In your copy of the entries, please include no pictures and return every word exactly.
------ GIVEN RECORDS ------
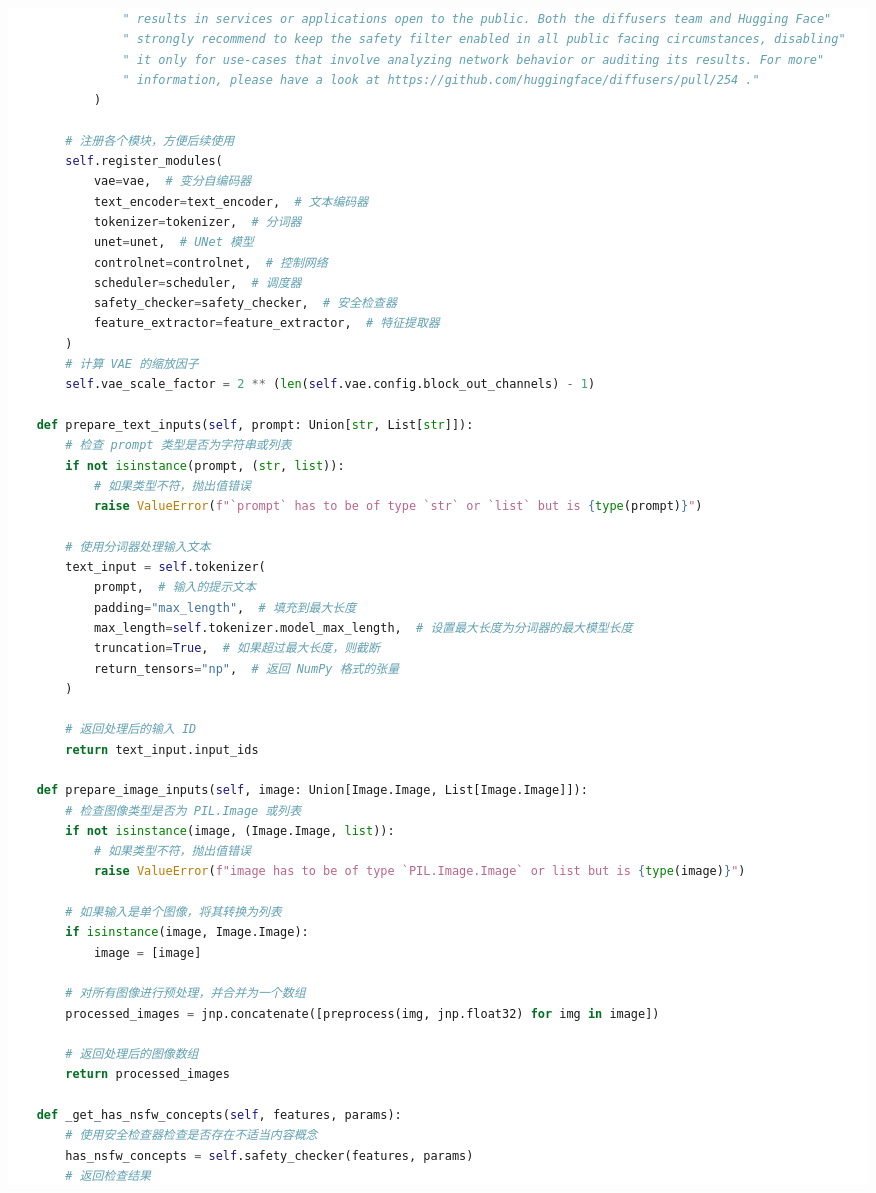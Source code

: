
 ```py
                " results in services or applications open to the public. Both the diffusers team and Hugging Face"
                " strongly recommend to keep the safety filter enabled in all public facing circumstances, disabling"
                " it only for use-cases that involve analyzing network behavior or auditing its results. For more"
                " information, please have a look at https://github.com/huggingface/diffusers/pull/254 ."
            )

        # 注册各个模块，方便后续使用
        self.register_modules(
            vae=vae,  # 变分自编码器
            text_encoder=text_encoder,  # 文本编码器
            tokenizer=tokenizer,  # 分词器
            unet=unet,  # UNet 模型
            controlnet=controlnet,  # 控制网络
            scheduler=scheduler,  # 调度器
            safety_checker=safety_checker,  # 安全检查器
            feature_extractor=feature_extractor,  # 特征提取器
        )
        # 计算 VAE 的缩放因子
        self.vae_scale_factor = 2 ** (len(self.vae.config.block_out_channels) - 1)

    def prepare_text_inputs(self, prompt: Union[str, List[str]]):
        # 检查 prompt 类型是否为字符串或列表
        if not isinstance(prompt, (str, list)):
            # 如果类型不符，抛出值错误
            raise ValueError(f"`prompt` has to be of type `str` or `list` but is {type(prompt)}")

        # 使用分词器处理输入文本
        text_input = self.tokenizer(
            prompt,  # 输入的提示文本
            padding="max_length",  # 填充到最大长度
            max_length=self.tokenizer.model_max_length,  # 设置最大长度为分词器的最大模型长度
            truncation=True,  # 如果超过最大长度，则截断
            return_tensors="np",  # 返回 NumPy 格式的张量
        )

        # 返回处理后的输入 ID
        return text_input.input_ids

    def prepare_image_inputs(self, image: Union[Image.Image, List[Image.Image]]):
        # 检查图像类型是否为 PIL.Image 或列表
        if not isinstance(image, (Image.Image, list)):
            # 如果类型不符，抛出值错误
            raise ValueError(f"image has to be of type `PIL.Image.Image` or list but is {type(image)}")

        # 如果输入是单个图像，将其转换为列表
        if isinstance(image, Image.Image):
            image = [image]

        # 对所有图像进行预处理，并合并为一个数组
        processed_images = jnp.concatenate([preprocess(img, jnp.float32) for img in image])

        # 返回处理后的图像数组
        return processed_images

    def _get_has_nsfw_concepts(self, features, params):
        # 使用安全检查器检查是否存在不适当内容概念
        has_nsfw_concepts = self.safety_checker(features, params)
        # 返回检查结果
```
------
- _EXERCISE RESPONSE_
Source code

:
 ```py
                " results in services or applications open to the public. Both the diffusers team and Hugging Face"
                " strongly recommend to keep the safety filter enabled in all public facing circumstances, disabling"
                " it only for use-cases that involve analyzing network behavior or auditing its results. For more"
                " information, please have a look at https://github.com/huggingface/diffusers/pull/254 ."
            )

        # 注册各个模块，方便后续使用
        self.register_modules(
            vae=vae,  # 变分自编码器
            text_encoder=text_encoder,  # 文本编码器
            tokenizer=tokenizer,  # 分词器
            unet=unet,  # UNet 模型
            controlnet=controlnet,  # 控制网络
            scheduler=scheduler,  # 调度器
            safety_checker=safety_checker,  # 安全检查器
            feature_extractor=feature_extractor,  # 特征提取器
        )
        # 计算 VAE 的缩放因子
        self.vae_scale_factor = 2 ** (len(self.vae.config.block_out_channels) - 1)

    def prepare_text_inputs(self, prompt: Union[str, List[str]]):
        # 检查 prompt 类型是否为字符串或列表
        if not isinstance(prompt, (str, list)):
            # 如果类型不符，抛出值错误
            raise ValueError(f"`prompt` has to be of type `str` or `list` but is {type(prompt)}")

        # 使用分词器处理输入文本
        text_input = self.tokenizer(
            prompt,  # 输入的提示文本
            padding="max_length",  # 填充到最大长度
            max_length=self.tokenizer.model_max_length,  # 设置最大长度为分词器的最大模型长度
            truncation=True,  # 如果超过最大长度，则截断
            return_tensors="np",  # 返回 NumPy 格式的张量
        )

        # 返回处理后的输入 ID
        return text_input.input_ids

    def prepare_image_inputs(self, image: Union[Image.Image, List[Image.Image]]):
        # 检查图像类型是否为 PIL.Image 或列表
        if not isinstance(image, (Image.Image, list)):
            # 如果类型不符，抛出值错误
            raise ValueError(f"image has to be of type `PIL.Image.Image` or list but is {type(image)}")

        # 如果输入是单个图像，将其转换为列表
        if isinstance(image, Image.Image):
            image = [image]

        # 对所有图像进行预处理，并合并为一个数组
        processed_images = jnp.concatenate([preprocess(img, jnp.float32) for img in image])

        # 返回处理后的图像数组
        return processed_images

    def _get_has_nsfw_concepts(self, features, params):
        # 使用安全检查器检查是否存在不适当内容概念
        has_nsfw_concepts = self.safety_checker(features, params)
        # 返回检查结果
```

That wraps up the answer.